Preparation: These two exercises create space in your upper body, which enhances deep diaphragmatic breathing. These exercises stretch your intercostal muscles and diaphragm, enhance lung capacity and lengthen the spine.

  1. Reach the arms overhead and interlace the fingers, except your thumbs and index fingers. Rest the chin towards the chest, creating a gentle stretch in the neck. Breathe in, relax and soften your shoulders, elbows and wrists. Breathe out, extend the arms and reach the index fingers out to the sky and the thumbs to the space behind you. [image: arms overhead]
  2. Spread the arms out at shoulder height. Bend and soften the elbows towards the body as you breathe in. Exhale and spread the arms and fingers out as wide as you can without tightening in the shoulders. [image: arms spread out]

After these exercises, you can practise yogic breathing. Sit in a comfortable seat, inhale slowly and deeply, feeling the breath reach deep into the lungs and the abdomen. When fully inhaled, slightly lift your chest bone and take in a little bit more air to help fill the upper parts of the lungs. This might lift your shoulders and collarbones, but avoid holding on to any tension. Now empty the lungs fully by slowly breathing out and gently pulling the abdomen in. Hold the breath for a moment after the exhalation and then repeat 5-10 times.

Three Pranayama techniques

Each round of each technique can be repeated 5-10 times. Rest after each technique for a minute or two in a comfortable meditation seat.

Nadi shodana (alternate nostril breathing)

Credit Gabriela Fearn 6

Shodana means purification. This technique purifies the nadis and nourishes the body and mind with extra oxygen supply. It is an optimal pranayama technique to create clarity and focus as it reduces stress and anxiety.

Sit upright with the right thumb on the right outer nostril, the right ring finger on the left nostril. Rest your index and middle fingers in between the eyebrows. Close the right nostril with the thumb and slowly inhale through the left (to a count of 3), close the left nostril and pause the breath (to a count of 1), exhale out through the right (to a count of 3), pause the breath (to a count of 1). Now inhale through the right, keeping the same count, close the right nostril and pause the breath, then exhale through the left and pause the breath. This is one round.

Sheetali (cooling breath)

Credit Gabriela Fearn 8

This technique cools the body and mind and should only be done during warmer days.
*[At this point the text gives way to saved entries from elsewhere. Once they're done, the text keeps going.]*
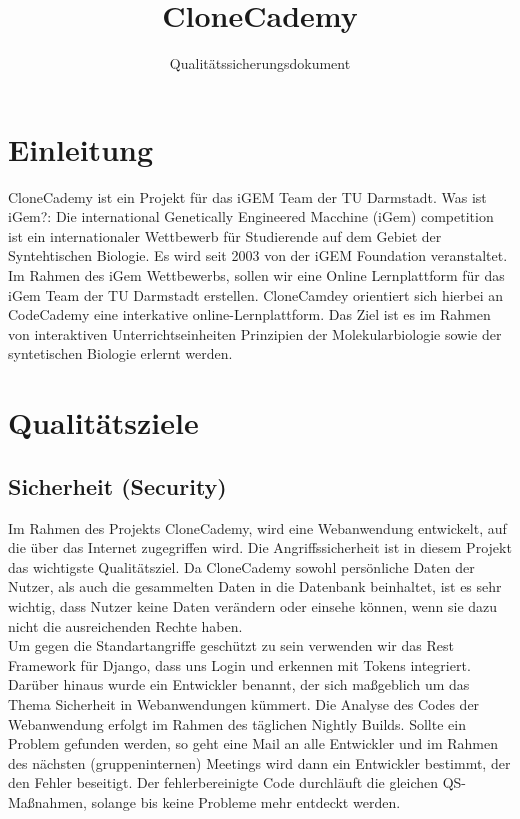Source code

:\documentclass[accentcolor=tud0b,12pt,paper=a4]{tudreport}
\title{CloneCademy}
\subtitle{Qualitätssicherungsdokument}
\begin{document}
	\maketitle
	\tableofcontents

	\chapter{Einleitung}
		CloneCademy ist ein Projekt für das iGEM Team der TU Darmstadt. Was ist iGem?: Die international Genetically Engineered Macchine (iGem) competition ist ein internationaler Wettbewerb für Studierende auf dem Gebiet der Syntehtischen Biologie.
		Es wird seit 2003 von der iGEM Foundation veranstaltet.
		Im Rahmen des iGem Wettbewerbs, sollen wir eine Online Lernplattform für das iGem Team der TU Darmstadt erstellen. CloneCamdey orientiert sich hierbei an CodeCademy eine interkative online-Lernplattform.
		Das Ziel ist es im Rahmen von interaktiven Unterrichtseinheiten Prinzipien der Molekularbiologie sowie der syntetischen Biologie erlernt werden.



	\chapter{Qualitätsziele}
        \section{Sicherheit (Security)}

		Im Rahmen des Projekts CloneCademy, wird eine Webanwendung entwickelt, auf die über das Internet zugegriffen wird. Die Angriffssicherheit ist in diesem Projekt das wichtigste Qualitätsziel. Da CloneCademy sowohl persönliche Daten der Nutzer, als auch die gesammelten Daten in die Datenbank beinhaltet, ist es sehr wichtig, dass Nutzer keine Daten verändern oder einsehe können, wenn sie dazu nicht die ausreichenden Rechte haben. \\
Um gegen die Standartangriffe geschützt zu sein verwenden wir das Rest Framework für Django, dass uns Login und erkennen mit Tokens integriert.
Darüber hinaus wurde ein Entwickler benannt, der sich maßgeblich um das Thema Sicherheit in Webanwendungen kümmert. \newline
Die Analyse des Codes der Webanwendung erfolgt im Rahmen des täglichen Nightly Builds. Sollte ein Problem gefunden werden, so geht eine Mail an alle Entwickler und im Rahmen des nächsten (gruppeninternen) Meetings wird dann ein Entwickler bestimmt, der den Fehler beseitigt. Der fehlerbereinigte Code durchläuft die gleichen QS-Maßnahmen, solange bis keine Probleme mehr entdeckt werden.
\end{document}
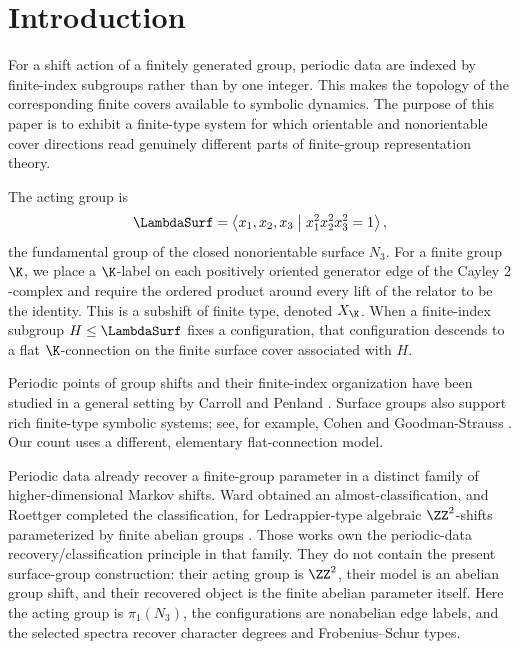 \section{Introduction}
\label{sec:introduction}

For a shift action of a finitely generated group, periodic data are indexed by
finite-index subgroups rather than by one integer.  This makes the topology of
the corresponding finite covers available to symbolic dynamics.  The purpose
of this paper is to exhibit a finite-type system for which orientable and
nonorientable cover directions read genuinely different parts of finite-group
representation theory.

The acting group is
\begin{equation}
 \LambdaSurf
 =\left\langle x_1,x_2,x_3
   \mathrel{\big|}x_1^2x_2^2x_3^2=1\right\rangle,
 \label{eq:surface-presentation}
\end{equation}
the fundamental group of the closed nonorientable surface $N_3$.  For a
finite group $\K$, we place a $\K$-label on each positively oriented generator
edge of the Cayley $2$-complex and require the ordered product around every
lift of the relator to be the identity.  This is a subshift of finite type,
denoted $X_{\K}$.  When a finite-index subgroup $H\leq\LambdaSurf$ fixes a
configuration, that configuration descends to a flat $\K$-connection on the
finite surface cover associated with $H$.

Periodic points of group shifts and their finite-index organization have been
studied in a general setting by Carroll and Penland
\cite{CarrollPenland2015}.  Surface groups also support rich finite-type
symbolic systems; see, for example, Cohen and Goodman-Strauss
\cite{CohenGoodmanStrauss2017}.  Our count uses a different, elementary
flat-connection model.

Periodic data already recover a finite-group parameter in a distinct family of
higher-dimensional Markov shifts.  Ward obtained an almost-classification, and
Roettger completed the classification, for Ledrappier-type algebraic
$\ZZ^2$-shifts parameterized by finite abelian groups
\cite{Ward1998,Roettger2005}.  Those works own the periodic-data
recovery/classification principle in that family.  They do not contain the
present surface-group construction: their acting group is $\ZZ^2$, their model
is an abelian group shift, and their recovered object is the finite abelian
parameter itself.  Here the acting group is $\pi_1(N_3)$, the configurations
are nonabelian edge labels, and the selected spectra recover character degrees
and Frobenius--Schur types.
It is believed to support healthy digestion by generating a better awareness of satisfaction. It relaxes the muscles and is a mental tranquilliser that can promote better sleep.

Rest your hands on the legs and roll the side of your tongue up into a tube as you stick your tongue out. If this is not possible, hold the teeth slightly together and separate and open the lips exposing your teeth. Slowly and steadily inhale through the mouth and feel a cold breeze moving on the tongue and inside of the mouth. Close the mouth and exhale slowly out of the nose. [image: rolled up tongue]

Bhramari (humming bee breath)

Credit Gabriela Fearn 9

This technique is believed to relieve stress as well as reduce anger, anxiety and insomnia.

Raise your arms out to the side, bend the elbows and close your ears with your thumbs. Close and cover the eyes with the rest of your hands. Gently close your lips, with the jaw and inside of the mouth relaxed. Breathe in through the nose. Exhale slowly out, creating a humming sound like that of a bee. The sound should be steady and soft and continue throughout the full exhale. Perform 5 rounds.